* **Assignment**
The answer must consist solely of the lines from the one containing "3、报告期内正在进行的重大的非股权投资情况" to the end of the entries below, repeated exactly.

*** Extracted information Section Begins ***

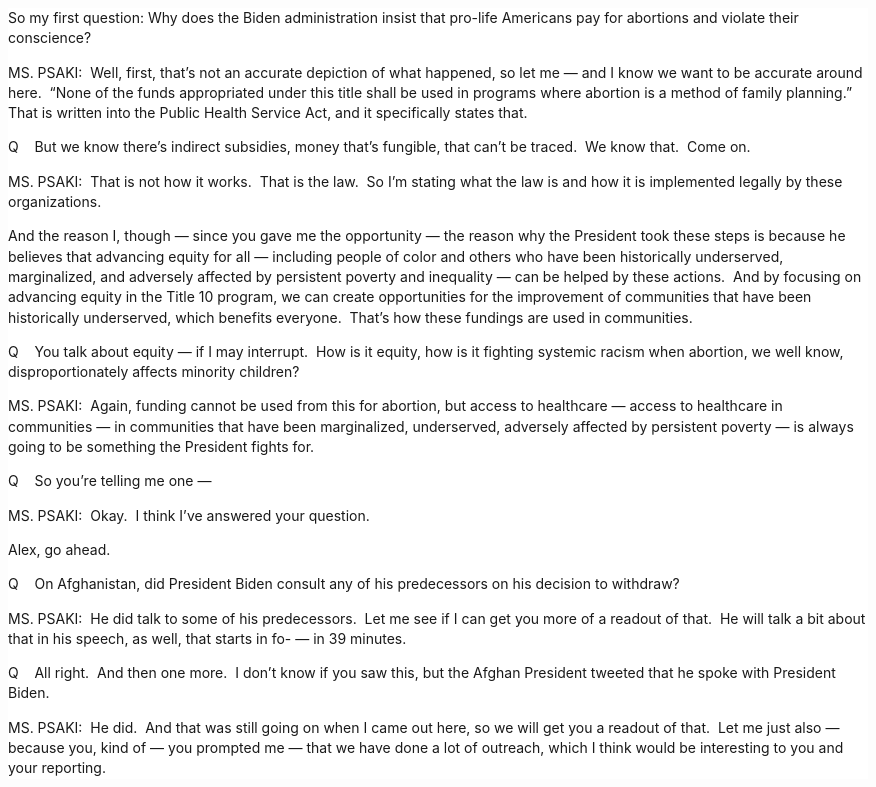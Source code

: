 So my first question: Why does the Biden administration insist that
pro-life Americans pay for abortions and violate their conscience?

MS. PSAKI:  Well, first, that’s not an accurate depiction of what
happened, so let me — and I know we want to be accurate around here. 
“None of the funds appropriated under this title shall be used in
programs where abortion is a method of family planning.”  That is
written into the Public Health Service Act, and it specifically states
that.

Q    But we know there’s indirect subsidies, money that’s fungible, that
can’t be traced.  We know that.  Come on.

MS. PSAKI:  That is not how it works.  That is the law.  So I’m stating
what the law is and how it is implemented legally by these
organizations. 

And the reason I, though — since you gave me the opportunity — the
reason why the President took these steps is because he believes that
advancing equity for all — including people of color and others who have
been historically underserved, marginalized, and adversely affected by
persistent poverty and inequality — can be helped by these actions.  And
by focusing on advancing equity in the Title 10 program, we can create
opportunities for the improvement of communities that have been
historically underserved, which benefits everyone.  That’s how these
fundings are used in communities.

Q    You talk about equity — if I may interrupt.  How is it equity, how
is it fighting systemic racism when abortion, we well know,
disproportionately affects minority children?

MS. PSAKI:  Again, funding cannot be used from this for abortion, but
access to healthcare — access to healthcare in communities — in
communities that have been marginalized, underserved, adversely affected
by persistent poverty — is always going to be something the President
fights for.

Q    So you’re telling me one —

MS. PSAKI:  Okay.  I think I’ve answered your question. 

Alex, go ahead. 

Q    On Afghanistan, did President Biden consult any of his predecessors
on his decision to withdraw? 

MS. PSAKI:  He did talk to some of his predecessors.  Let me see if I
can get you more of a readout of that.  He will talk a bit about that in
his speech, as well, that starts in fo- — in 39 minutes. 

Q    All right.  And then one more.  I don’t know if you saw this, but
the Afghan President tweeted that he spoke with President Biden.

MS. PSAKI:  He did.  And that was still going on when I came out here,
so we will get you a readout of that.  Let me just also — because you,
kind of — you prompted me — that we have done a lot of outreach, which I
think would be interesting to you and your reporting.
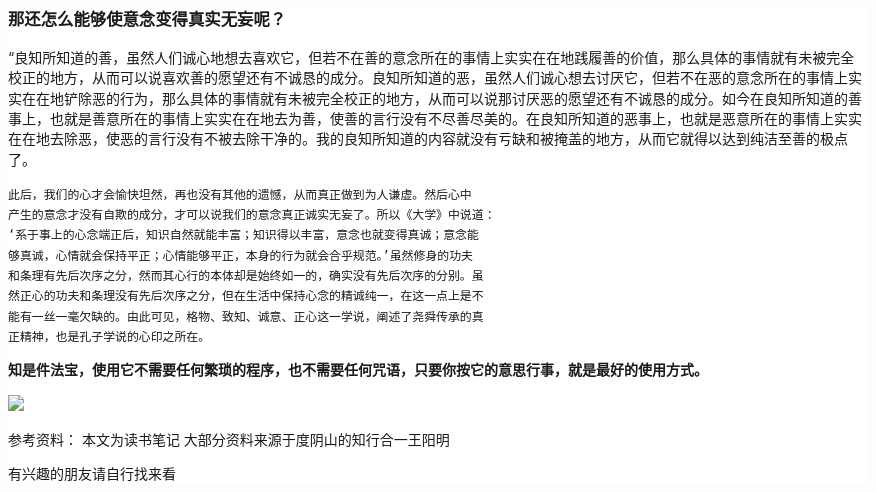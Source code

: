 ### 那还怎么能够使意念变得真实无妄呢？
“良知所知道的善，虽然人们诚心地想去喜欢它，但若不在善的意念所在的事情上实实在在地践履善的价值，那么具体的事情就有未被完全校正的地方，从而可以说喜欢善的愿望还有不诚恳的成分。良知所知道的恶，虽然人们诚心想去讨厌它，但若不在恶的意念所在的事情上实实在在地铲除恶的行为，那么具体的事情就有未被完全校正的地方，从而可以说那讨厌恶的愿望还有不诚恳的成分。如今在良知所知道的善事上，也就是善意所在的事情上实实在在地去为善，使善的言行没有不尽善尽美的。在良知所知道的恶事上，也就是恶意所在的事情上实实在在地去除恶，使恶的言行没有不被去除干净的。我的良知所知道的内容就没有亏缺和被掩盖的地方，从而它就得以达到纯洁至善的极点了。
```markdown
此后，我们的心才会愉快坦然，再也没有其他的遗憾，从而真正做到为人谦虚。然后心中
产生的意念才没有自欺的成分，才可以说我们的意念真正诚实无妄了。所以《大学》中说道：
‘系于事上的心念端正后，知识自然就能丰富；知识得以丰富，意念也就变得真诚；意念能
够真诚，心情就会保持平正；心情能够平正，本身的行为就会合乎规范。’虽然修身的功夫
和条理有先后次序之分，然而其心行的本体却是始终如一的，确实没有先后次序的分别。虽
然正心的功夫和条理没有先后次序之分，但在生活中保持心念的精诚纯一，在这一点上是不
能有一丝一毫欠缺的。由此可见，格物、致知、诚意、正心这一学说，阐述了尧舜传承的真
正精神，也是孔子学说的心印之所在。
```
**知是件法宝，使用它不需要任何繁琐的程序，也不需要任何咒语，只要你按它的意思行事，就是最好的使用方式。**

![](https://gitee.com/Anxjing_AI/AnImg/raw/master/img/20200823112856.png)

参考资料：
本文为读书笔记
大部分资料来源于度阴山的知行合一王阳明

有兴趣的朋友请自行找来看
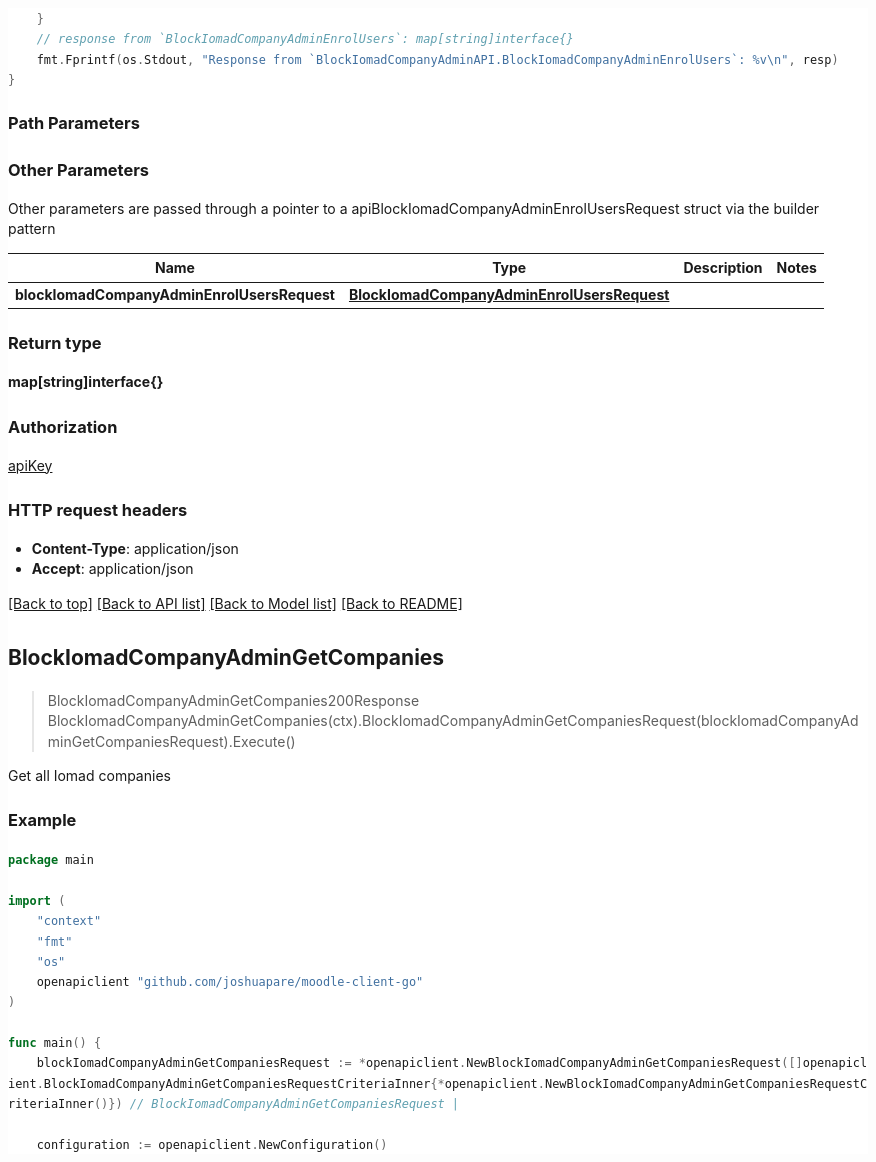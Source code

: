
 ```go
	}
	// response from `BlockIomadCompanyAdminEnrolUsers`: map[string]interface{}
	fmt.Fprintf(os.Stdout, "Response from `BlockIomadCompanyAdminAPI.BlockIomadCompanyAdminEnrolUsers`: %v\n", resp)
}
```

### Path Parameters



### Other Parameters

Other parameters are passed through a pointer to a apiBlockIomadCompanyAdminEnrolUsersRequest struct via the builder pattern


Name | Type | Description  | Notes
------------- | ------------- | ------------- | -------------
 **blockIomadCompanyAdminEnrolUsersRequest** | [**BlockIomadCompanyAdminEnrolUsersRequest**](BlockIomadCompanyAdminEnrolUsersRequest.md) |  | 

### Return type

**map[string]interface{}**

### Authorization

[apiKey](../README.md#apiKey)

### HTTP request headers

- **Content-Type**: application/json
- **Accept**: application/json

[[Back to top]](#) [[Back to API list]](../README.md#documentation-for-api-endpoints)
[[Back to Model list]](../README.md#documentation-for-models)
[[Back to README]](../README.md)


## BlockIomadCompanyAdminGetCompanies

> BlockIomadCompanyAdminGetCompanies200Response BlockIomadCompanyAdminGetCompanies(ctx).BlockIomadCompanyAdminGetCompaniesRequest(blockIomadCompanyAdminGetCompaniesRequest).Execute()

Get all Iomad companies



### Example

```go
package main

import (
	"context"
	"fmt"
	"os"
	openapiclient "github.com/joshuapare/moodle-client-go"
)

func main() {
	blockIomadCompanyAdminGetCompaniesRequest := *openapiclient.NewBlockIomadCompanyAdminGetCompaniesRequest([]openapiclient.BlockIomadCompanyAdminGetCompaniesRequestCriteriaInner{*openapiclient.NewBlockIomadCompanyAdminGetCompaniesRequestCriteriaInner()}) // BlockIomadCompanyAdminGetCompaniesRequest | 

	configuration := openapiclient.NewConfiguration()
```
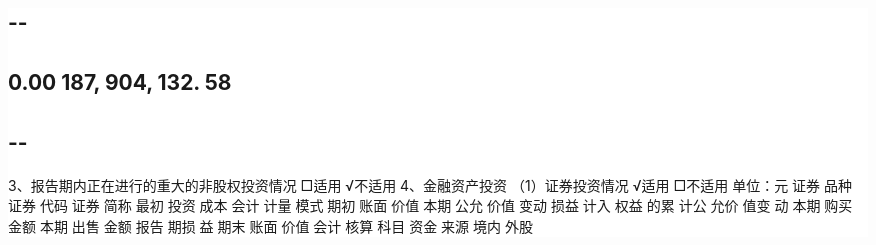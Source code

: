 --
--
0.00
187,
904,
132.
58
--
--
--
3、报告期内正在进行的重大的非股权投资情况
□适用
√不适用
4、金融资产投资
（1）证券投资情况
√适用
□不适用
单位：元
证券
品种
证券
代码
证券
简称
最初
投资
成本
会计
计量
模式
期初
账面
价值
本期
公允
价值
变动
损益
计入
权益
的累
计公
允价
值变
动
本期
购买
金额
本期
出售
金额
报告
期损
益
期末
账面
价值
会计
核算
科目
资金
来源
境内
外股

*** Extracted information Section Ends ***

* **Expected output**
3、报告期内正在进行的重大的非股权投资情况
□适用
√不适用
4、金融资产投资
（1）证券投资情况
√适用
□不适用
单位：元
证券
品种
证券
代码
证券
简称
最初
投资
成本
会计
计量
模式
期初
账面
价值
本期
公允
价值
变动
损益
计入
权益
的累
计公
允价
值变
动
本期
购买
金额
本期
出售
金额
报告
期损
益
期末
账面
价值
会计
核算
科目
资金
来源
境内
外股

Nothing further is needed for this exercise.